INFORMATION SHOWN START

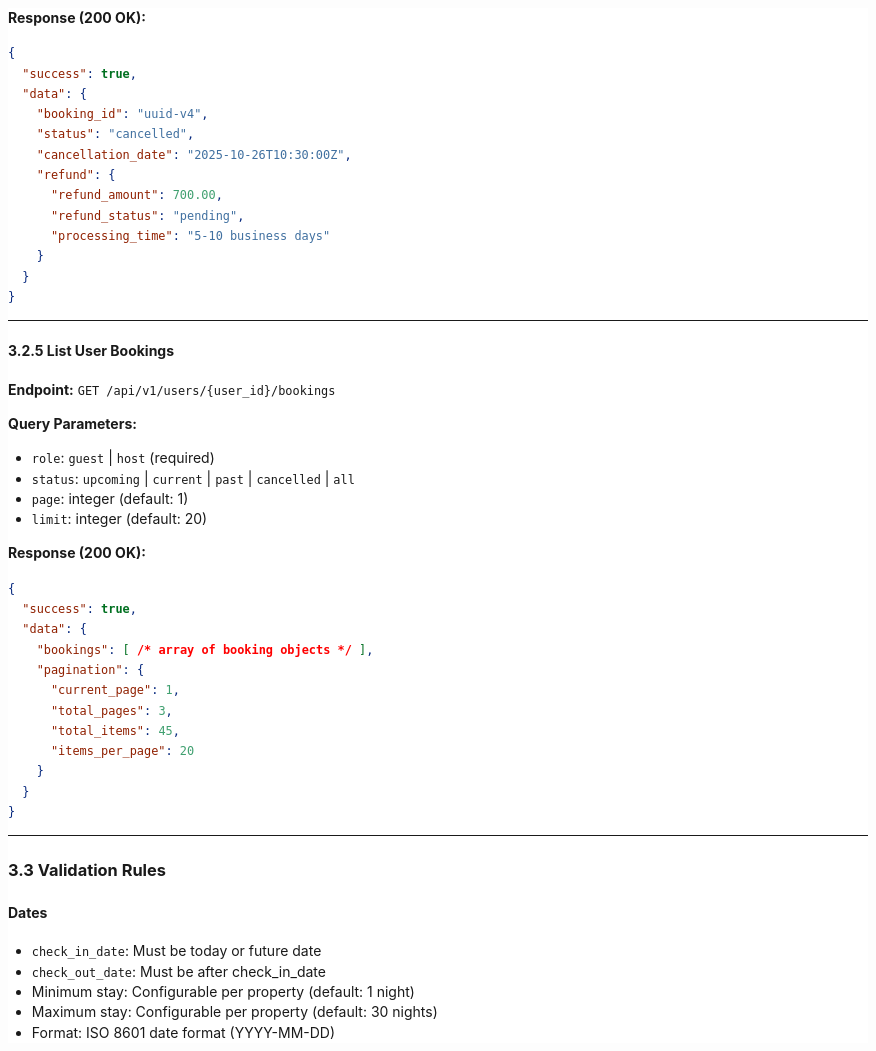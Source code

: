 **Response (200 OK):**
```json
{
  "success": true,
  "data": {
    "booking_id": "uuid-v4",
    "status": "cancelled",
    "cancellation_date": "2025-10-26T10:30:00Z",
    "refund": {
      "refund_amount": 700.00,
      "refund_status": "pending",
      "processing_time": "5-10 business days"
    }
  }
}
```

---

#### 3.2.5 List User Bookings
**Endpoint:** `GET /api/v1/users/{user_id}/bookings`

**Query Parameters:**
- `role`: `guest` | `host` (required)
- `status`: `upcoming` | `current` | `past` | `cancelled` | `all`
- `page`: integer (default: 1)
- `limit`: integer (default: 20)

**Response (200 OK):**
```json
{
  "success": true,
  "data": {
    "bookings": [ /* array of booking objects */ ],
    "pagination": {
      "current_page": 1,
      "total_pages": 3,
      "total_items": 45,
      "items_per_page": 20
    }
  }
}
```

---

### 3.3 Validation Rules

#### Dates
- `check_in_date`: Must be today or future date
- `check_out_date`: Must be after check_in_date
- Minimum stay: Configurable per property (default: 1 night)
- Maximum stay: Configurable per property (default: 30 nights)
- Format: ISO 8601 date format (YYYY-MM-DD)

INFORMATION SHOWN END
INFORMATION SHOWN START

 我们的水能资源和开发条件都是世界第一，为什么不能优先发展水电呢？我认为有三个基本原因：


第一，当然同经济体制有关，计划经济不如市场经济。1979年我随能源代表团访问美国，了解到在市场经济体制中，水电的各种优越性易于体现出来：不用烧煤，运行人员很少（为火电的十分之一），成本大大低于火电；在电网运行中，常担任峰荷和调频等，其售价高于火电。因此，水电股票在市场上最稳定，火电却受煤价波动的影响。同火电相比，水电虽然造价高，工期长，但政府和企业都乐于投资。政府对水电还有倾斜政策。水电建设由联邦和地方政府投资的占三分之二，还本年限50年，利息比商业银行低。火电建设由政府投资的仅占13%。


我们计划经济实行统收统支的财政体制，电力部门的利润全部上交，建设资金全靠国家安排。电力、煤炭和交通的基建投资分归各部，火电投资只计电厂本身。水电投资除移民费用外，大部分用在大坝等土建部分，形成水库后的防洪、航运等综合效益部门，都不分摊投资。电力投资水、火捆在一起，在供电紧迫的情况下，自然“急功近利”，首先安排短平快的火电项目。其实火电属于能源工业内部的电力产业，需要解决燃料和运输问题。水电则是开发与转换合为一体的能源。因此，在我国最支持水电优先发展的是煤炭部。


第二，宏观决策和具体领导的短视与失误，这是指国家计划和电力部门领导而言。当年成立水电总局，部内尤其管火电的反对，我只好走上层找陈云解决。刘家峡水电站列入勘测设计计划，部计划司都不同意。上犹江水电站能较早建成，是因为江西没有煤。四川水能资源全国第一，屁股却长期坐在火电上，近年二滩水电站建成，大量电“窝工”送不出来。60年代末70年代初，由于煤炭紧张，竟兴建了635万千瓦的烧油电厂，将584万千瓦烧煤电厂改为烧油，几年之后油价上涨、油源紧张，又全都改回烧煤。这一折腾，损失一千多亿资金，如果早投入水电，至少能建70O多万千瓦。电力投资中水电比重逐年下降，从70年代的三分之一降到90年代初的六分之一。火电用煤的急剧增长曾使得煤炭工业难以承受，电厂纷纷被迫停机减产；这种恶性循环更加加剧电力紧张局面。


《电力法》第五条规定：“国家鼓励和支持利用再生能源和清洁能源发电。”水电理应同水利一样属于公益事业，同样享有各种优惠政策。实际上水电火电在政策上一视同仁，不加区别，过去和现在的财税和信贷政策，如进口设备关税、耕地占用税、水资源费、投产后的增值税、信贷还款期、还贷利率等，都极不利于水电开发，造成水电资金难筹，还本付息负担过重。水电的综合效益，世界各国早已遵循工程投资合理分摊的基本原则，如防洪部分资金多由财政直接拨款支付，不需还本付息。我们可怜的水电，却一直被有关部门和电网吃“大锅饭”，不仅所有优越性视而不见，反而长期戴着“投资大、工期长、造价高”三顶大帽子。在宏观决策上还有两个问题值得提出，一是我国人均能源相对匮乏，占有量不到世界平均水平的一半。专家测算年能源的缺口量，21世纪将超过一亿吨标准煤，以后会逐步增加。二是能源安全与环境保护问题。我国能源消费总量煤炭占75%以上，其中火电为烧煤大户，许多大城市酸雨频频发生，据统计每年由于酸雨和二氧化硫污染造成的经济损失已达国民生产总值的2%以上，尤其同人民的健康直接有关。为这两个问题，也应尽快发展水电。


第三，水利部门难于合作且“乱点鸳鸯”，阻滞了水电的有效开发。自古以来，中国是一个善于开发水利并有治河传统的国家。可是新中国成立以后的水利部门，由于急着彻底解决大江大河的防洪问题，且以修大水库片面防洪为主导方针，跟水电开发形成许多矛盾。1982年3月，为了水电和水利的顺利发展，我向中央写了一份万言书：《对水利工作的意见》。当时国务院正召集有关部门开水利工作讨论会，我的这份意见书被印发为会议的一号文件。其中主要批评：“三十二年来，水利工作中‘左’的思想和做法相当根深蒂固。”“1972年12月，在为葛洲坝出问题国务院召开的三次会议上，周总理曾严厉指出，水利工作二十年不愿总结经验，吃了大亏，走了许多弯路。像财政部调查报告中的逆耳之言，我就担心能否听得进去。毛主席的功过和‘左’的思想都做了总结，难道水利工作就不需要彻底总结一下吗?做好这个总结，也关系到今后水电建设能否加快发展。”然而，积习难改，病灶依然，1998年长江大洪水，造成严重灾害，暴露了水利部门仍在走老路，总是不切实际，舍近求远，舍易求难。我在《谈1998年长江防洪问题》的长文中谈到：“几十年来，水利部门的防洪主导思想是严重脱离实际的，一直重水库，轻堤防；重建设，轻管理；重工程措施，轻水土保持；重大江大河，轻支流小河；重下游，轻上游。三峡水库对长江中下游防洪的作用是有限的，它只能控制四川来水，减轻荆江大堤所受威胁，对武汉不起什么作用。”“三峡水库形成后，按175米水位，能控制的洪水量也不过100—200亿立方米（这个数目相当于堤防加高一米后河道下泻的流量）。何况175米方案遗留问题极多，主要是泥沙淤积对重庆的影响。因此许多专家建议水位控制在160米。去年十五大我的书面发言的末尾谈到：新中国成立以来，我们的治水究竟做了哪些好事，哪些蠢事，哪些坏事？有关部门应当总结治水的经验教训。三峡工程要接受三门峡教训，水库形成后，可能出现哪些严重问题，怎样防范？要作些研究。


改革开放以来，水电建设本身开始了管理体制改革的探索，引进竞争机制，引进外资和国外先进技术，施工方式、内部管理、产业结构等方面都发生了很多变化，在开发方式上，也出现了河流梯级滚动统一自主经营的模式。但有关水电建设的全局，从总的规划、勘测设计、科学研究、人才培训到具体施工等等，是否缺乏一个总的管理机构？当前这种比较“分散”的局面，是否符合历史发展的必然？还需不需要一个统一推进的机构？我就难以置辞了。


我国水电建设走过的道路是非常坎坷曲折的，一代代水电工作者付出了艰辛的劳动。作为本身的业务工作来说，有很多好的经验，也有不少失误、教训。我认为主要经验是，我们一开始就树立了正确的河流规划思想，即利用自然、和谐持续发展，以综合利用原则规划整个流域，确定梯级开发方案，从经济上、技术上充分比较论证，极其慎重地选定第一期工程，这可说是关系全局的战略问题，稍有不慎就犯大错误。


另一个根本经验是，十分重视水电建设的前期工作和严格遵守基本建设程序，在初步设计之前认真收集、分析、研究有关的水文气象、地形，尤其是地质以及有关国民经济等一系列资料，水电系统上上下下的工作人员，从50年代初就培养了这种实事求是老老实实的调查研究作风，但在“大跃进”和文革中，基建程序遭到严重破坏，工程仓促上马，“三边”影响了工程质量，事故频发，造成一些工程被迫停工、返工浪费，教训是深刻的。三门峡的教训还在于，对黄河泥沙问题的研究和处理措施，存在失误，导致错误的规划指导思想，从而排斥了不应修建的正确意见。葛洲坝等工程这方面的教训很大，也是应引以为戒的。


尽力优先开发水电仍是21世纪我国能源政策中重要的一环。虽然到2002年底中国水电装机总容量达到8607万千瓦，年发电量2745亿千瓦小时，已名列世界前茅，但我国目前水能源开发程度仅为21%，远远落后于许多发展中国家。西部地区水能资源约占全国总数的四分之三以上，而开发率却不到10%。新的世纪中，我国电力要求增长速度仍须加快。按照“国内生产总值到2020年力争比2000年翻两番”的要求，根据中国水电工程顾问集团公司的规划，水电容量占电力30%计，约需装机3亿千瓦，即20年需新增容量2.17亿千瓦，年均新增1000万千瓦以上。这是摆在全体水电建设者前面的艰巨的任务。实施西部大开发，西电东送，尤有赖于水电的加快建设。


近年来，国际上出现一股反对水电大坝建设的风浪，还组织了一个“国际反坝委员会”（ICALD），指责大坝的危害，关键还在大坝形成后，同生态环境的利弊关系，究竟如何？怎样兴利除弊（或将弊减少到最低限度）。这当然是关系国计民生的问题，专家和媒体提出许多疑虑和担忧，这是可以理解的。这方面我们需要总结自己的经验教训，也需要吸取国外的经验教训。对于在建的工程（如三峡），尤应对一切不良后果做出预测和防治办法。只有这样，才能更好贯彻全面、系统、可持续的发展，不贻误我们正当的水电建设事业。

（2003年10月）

INFORMATION SHOWN END
INFORMATION SHOWN START

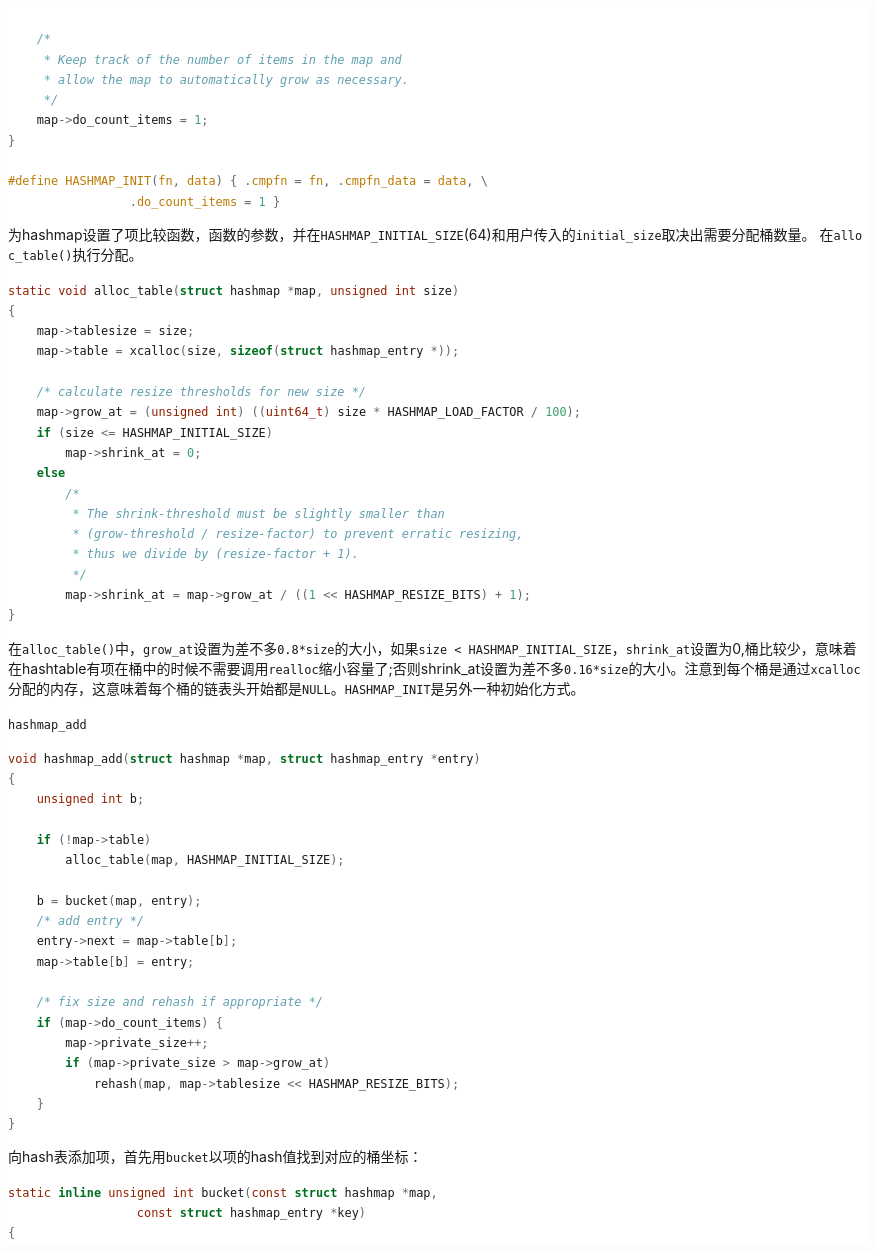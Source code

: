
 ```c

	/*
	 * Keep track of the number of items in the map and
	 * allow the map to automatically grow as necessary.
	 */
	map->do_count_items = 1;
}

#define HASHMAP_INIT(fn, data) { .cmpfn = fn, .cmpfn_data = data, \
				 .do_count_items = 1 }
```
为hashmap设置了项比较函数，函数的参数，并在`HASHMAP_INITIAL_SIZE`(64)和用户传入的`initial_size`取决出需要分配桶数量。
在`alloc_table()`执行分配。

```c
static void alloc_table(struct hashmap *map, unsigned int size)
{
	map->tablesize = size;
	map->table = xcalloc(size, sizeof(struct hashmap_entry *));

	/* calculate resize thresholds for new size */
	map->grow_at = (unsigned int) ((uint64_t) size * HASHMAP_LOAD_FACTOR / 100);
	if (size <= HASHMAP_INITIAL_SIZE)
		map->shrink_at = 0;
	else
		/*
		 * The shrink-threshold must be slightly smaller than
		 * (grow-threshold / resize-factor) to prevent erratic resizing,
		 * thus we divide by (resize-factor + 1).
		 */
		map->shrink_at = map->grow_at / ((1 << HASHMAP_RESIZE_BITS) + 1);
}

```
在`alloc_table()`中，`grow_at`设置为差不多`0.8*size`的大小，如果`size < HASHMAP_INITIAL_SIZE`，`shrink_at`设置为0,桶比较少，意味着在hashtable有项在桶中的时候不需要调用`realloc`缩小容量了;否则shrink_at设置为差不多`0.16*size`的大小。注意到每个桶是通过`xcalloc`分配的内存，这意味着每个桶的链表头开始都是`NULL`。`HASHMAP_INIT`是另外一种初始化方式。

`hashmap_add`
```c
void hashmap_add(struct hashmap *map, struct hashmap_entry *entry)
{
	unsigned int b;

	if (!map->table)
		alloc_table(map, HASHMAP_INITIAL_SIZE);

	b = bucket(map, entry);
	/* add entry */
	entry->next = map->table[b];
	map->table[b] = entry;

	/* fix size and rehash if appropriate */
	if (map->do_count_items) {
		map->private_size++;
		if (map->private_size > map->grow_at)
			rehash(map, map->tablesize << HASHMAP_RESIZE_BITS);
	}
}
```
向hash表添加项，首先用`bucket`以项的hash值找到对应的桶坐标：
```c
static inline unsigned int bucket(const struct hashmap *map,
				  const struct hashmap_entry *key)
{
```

INFORMATION SHOWN END

Scan the records for the word "property", and copy each line where it is found.

● YOUR SOLUTION
- Minimum stay: Configurable per property (default: 1 night)
- Maximum stay: Configurable per property (default: 30 nights)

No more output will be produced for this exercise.